L’un était maître en la matière, l’autre travailla pour lui et fut marqué par l'expressivité rodinienne avant d'affirmer sa propre voie. Auguste Rodin (1840-1917) et Antoine Bourdelle (1861-1929) comptent au nombre des sculpteurs les plus influents de leur temps, et leurs trajectoires sont incontestablement liées. Le musée Bourdelle, édifice du 15e, a donc rassemblé plus de 160 œuvres – dont 96 sculptures, 38 dessins, 3 peintures et 26 photographies – des deux artistes pour réunir Rodin/Bourdelle. Corps à corps. Une grande exposition qui les fait dialoguer et se confronter.
Deux artistes qui se répondent
En première partie d’exposition, qui suit une chronologie stricte en quatre grandes thématiques, on explore la naissance de la relation entre les deux sculpteurs. Leur rapprochement a été initié par Bourdelle, attiré par un marbre de Rodin, lequel va attester de son talent pour tailler la roche, et en faire de façon occasionnelle « ses mains ». Entre 1893 et 1907, Bourdelle taille une dizaine de marbres ou de pierres pour Rodin, dont la magistrale Eve (prêt exceptionnel de la Ny Carlsberg Glyptotek de Copenhague). Bourdelle s’inspire de Rodin, notamment dans l’esthétique de l’inachevé, chacun soutient l’autre dans son art comme dans la vie personnelle.

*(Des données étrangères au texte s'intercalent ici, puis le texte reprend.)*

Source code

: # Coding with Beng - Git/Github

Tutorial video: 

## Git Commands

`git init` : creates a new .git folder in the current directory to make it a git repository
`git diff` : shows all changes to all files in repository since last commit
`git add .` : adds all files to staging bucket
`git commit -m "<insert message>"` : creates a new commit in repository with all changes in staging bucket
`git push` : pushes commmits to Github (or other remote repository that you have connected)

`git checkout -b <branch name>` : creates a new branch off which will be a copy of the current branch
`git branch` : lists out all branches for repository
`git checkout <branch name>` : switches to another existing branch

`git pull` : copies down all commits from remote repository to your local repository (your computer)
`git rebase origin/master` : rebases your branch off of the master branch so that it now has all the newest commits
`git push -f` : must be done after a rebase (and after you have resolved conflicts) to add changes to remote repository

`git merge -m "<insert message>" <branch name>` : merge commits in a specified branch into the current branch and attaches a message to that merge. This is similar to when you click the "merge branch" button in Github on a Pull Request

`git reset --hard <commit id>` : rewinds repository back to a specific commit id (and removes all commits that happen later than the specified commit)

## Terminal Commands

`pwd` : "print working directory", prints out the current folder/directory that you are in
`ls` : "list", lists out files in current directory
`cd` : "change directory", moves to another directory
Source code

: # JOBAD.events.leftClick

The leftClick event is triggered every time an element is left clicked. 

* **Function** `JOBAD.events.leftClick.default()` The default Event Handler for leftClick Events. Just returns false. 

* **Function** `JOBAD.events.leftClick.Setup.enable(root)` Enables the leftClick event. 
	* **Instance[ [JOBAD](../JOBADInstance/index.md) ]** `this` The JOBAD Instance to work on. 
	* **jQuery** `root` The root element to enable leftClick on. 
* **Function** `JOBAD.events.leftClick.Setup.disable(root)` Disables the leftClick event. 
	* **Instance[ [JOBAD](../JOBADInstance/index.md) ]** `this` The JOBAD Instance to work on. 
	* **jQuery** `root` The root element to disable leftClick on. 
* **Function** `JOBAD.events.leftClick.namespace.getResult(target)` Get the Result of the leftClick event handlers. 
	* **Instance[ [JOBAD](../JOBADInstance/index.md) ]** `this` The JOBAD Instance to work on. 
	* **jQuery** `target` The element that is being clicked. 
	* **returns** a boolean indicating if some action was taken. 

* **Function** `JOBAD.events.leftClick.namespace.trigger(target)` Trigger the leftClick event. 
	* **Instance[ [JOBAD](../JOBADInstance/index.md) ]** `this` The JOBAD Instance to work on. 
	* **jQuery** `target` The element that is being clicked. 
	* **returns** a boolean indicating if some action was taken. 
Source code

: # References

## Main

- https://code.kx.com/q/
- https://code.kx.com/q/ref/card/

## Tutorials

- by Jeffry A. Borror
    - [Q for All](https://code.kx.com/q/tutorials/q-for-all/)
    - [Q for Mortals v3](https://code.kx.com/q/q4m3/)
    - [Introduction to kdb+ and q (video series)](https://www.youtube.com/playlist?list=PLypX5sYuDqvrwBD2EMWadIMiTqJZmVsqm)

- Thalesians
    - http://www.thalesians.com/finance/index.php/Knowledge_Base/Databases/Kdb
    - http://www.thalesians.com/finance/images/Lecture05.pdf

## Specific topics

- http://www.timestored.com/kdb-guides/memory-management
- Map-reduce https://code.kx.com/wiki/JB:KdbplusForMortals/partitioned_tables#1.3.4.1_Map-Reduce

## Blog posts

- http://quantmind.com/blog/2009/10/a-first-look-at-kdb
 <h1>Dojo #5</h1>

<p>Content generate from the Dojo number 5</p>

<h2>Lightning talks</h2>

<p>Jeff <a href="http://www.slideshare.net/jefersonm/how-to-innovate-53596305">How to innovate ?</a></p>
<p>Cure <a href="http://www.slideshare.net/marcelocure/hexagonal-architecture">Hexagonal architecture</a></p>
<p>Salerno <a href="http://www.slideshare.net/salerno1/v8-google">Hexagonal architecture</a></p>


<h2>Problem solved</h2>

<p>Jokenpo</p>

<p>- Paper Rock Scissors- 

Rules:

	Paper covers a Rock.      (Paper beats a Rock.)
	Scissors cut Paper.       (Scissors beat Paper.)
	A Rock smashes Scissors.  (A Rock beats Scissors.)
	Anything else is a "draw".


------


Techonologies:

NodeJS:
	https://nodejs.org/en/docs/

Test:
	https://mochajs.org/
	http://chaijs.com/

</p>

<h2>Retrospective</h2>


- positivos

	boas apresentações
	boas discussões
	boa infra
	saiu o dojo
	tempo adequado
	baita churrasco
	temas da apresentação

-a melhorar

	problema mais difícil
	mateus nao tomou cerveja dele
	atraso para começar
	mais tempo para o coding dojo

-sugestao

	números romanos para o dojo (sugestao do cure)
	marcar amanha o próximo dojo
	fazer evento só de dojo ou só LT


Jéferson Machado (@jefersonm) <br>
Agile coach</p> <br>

Le parcours nous conduit ensuite vers l’âme de collectionneur qu’ils avaient en partage. Les deux amis s’échangeaient sculptures, dessins, et possèdent un nombre impressionnant d’œuvres reprenant les mêmes codes artistiques, témoignant d'une sensibilité commune. Grâce aux institutions partenaires – notamment le musée Rodin – le musée a rassemblé quelques-unes des œuvres hindoues et japonaises ou encore des objets d’art et sculptures médiévales acquises par les deux artistes.
© Musée Bourdelle
Une certaine filiation plastique
Peu à peu, les deux sculpteurs s’éloignent mais une certaine filiation artistique continue de transparaître dans leurs œuvres. Si pour Rodin, le fragment – têtes, mains, torses – devient une exploration sculpturale à part entière, Bourdelle, en revanche, se distingue en privilégiant des formes plus synthétiques et monumentales. Tous deux accordent une place significative aux masques qu'ils exploitent largement, ces visages figés qui, dans leurs sculptures, semblent révéler autant qu'ils dissimulent.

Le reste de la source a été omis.